● EXERCISE DIRECTIONS
Lines in the listing below that include the word "style" need to be copied.

● DATA SHOWN

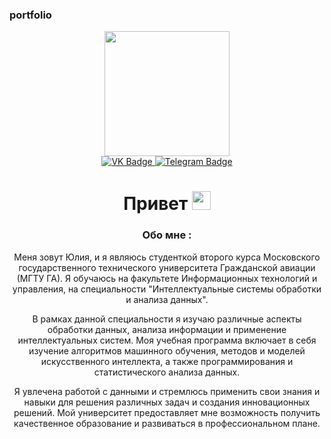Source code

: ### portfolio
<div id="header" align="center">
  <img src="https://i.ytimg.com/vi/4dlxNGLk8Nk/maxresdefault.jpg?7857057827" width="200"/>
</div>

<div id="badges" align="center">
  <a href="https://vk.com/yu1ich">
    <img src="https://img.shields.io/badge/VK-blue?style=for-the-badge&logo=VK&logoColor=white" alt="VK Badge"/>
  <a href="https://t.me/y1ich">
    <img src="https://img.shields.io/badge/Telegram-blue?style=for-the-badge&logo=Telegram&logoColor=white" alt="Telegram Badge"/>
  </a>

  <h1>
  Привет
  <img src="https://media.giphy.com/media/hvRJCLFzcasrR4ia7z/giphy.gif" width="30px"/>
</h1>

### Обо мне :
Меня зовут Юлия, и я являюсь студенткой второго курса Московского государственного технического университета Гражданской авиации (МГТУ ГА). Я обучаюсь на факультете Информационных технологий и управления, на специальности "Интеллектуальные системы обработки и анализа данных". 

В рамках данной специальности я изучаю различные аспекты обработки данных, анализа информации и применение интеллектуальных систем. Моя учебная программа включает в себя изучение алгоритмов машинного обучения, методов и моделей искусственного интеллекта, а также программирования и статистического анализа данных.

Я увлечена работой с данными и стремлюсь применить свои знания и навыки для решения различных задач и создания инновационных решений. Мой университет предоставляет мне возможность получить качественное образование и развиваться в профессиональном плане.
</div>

● THE ANSWER
    <img src="https://img.shields.io/badge/VK-blue?style=for-the-badge&logo=VK&logoColor=white" alt="VK Badge"/>
    <img src="https://img.shields.io/badge/Telegram-blue?style=for-the-badge&logo=Telegram&logoColor=white" alt="Telegram Badge"/>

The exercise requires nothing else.